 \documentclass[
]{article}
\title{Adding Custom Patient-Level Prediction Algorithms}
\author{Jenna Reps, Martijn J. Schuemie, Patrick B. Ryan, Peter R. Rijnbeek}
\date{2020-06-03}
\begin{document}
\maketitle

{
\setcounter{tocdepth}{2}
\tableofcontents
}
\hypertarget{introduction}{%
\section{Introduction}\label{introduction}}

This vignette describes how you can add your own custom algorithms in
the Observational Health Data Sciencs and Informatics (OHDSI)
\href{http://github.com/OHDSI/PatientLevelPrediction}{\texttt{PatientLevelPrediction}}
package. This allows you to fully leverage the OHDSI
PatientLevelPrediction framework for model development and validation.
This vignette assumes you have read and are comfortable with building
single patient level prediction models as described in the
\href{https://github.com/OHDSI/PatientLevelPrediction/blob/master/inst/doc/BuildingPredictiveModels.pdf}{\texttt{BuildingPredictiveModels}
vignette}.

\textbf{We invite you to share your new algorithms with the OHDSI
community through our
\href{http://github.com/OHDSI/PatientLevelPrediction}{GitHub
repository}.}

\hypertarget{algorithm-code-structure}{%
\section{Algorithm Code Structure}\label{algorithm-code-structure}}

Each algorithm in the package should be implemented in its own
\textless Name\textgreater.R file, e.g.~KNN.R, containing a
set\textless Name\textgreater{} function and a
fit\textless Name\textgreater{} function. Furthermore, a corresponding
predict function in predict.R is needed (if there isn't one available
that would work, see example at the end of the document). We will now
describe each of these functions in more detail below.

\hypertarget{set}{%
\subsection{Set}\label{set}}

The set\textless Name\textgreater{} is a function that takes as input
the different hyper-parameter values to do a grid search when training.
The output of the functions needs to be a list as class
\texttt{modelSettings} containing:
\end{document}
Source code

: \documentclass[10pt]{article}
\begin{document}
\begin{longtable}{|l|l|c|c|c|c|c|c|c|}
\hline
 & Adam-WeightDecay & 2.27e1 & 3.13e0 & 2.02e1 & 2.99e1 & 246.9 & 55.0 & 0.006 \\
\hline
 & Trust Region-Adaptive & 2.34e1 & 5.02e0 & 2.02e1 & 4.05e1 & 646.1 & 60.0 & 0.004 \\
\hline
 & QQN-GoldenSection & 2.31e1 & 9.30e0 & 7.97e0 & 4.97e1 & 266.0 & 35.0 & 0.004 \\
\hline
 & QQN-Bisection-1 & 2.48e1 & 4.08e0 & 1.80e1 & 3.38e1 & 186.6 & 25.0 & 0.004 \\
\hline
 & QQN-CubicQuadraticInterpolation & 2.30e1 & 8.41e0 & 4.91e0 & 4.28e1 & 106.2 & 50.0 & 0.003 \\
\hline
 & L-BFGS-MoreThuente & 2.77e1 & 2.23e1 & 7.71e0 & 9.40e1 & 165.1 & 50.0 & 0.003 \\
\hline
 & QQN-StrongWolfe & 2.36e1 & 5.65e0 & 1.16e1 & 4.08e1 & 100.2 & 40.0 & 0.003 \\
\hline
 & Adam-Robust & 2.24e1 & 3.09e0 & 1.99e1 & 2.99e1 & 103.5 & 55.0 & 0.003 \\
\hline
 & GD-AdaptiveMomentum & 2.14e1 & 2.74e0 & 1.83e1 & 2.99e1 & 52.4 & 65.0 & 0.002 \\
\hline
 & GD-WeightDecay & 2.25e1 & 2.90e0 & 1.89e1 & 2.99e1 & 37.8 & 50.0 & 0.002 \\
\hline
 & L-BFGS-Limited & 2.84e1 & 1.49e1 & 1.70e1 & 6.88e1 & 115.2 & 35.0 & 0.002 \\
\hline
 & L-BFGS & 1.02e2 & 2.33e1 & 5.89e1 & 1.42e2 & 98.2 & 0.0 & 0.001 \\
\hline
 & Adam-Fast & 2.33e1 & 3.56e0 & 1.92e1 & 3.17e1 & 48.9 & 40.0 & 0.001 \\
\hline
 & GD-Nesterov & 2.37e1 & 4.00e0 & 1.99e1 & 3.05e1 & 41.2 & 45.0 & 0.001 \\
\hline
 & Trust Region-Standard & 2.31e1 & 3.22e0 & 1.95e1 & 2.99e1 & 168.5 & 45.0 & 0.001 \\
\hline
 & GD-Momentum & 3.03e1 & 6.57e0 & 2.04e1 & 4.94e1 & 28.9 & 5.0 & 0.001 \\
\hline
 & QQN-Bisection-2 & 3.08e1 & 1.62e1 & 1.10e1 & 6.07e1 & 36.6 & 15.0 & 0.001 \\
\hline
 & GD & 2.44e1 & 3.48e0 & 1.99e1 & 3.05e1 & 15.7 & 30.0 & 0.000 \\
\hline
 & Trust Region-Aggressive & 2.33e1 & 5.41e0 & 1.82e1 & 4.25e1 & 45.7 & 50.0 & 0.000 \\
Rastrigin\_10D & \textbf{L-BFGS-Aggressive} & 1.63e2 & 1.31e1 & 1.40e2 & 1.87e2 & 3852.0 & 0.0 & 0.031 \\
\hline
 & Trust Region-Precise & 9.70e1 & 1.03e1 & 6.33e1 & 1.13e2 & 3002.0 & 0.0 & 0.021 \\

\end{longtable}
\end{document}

******

→ **What is expected**
Show the lines above with "Trust".

→ **Task response**
 & Trust Region-Adaptive & 2.34e1 & 5.02e0 & 2.02e1 & 4.05e1 & 646.1 & 60.0 & 0.004 \\
 & Trust Region-Standard & 2.31e1 & 3.22e0 & 1.95e1 & 2.99e1 & 168.5 & 45.0 & 0.001 \\
 & Trust Region-Aggressive & 2.33e1 & 5.41e0 & 1.82e1 & 4.25e1 & 45.7 & 50.0 & 0.000 \\
 & Trust Region-Precise & 9.70e1 & 1.03e1 & 6.33e1 & 1.13e2 & 3002.0 & 0.0 & 0.021 \\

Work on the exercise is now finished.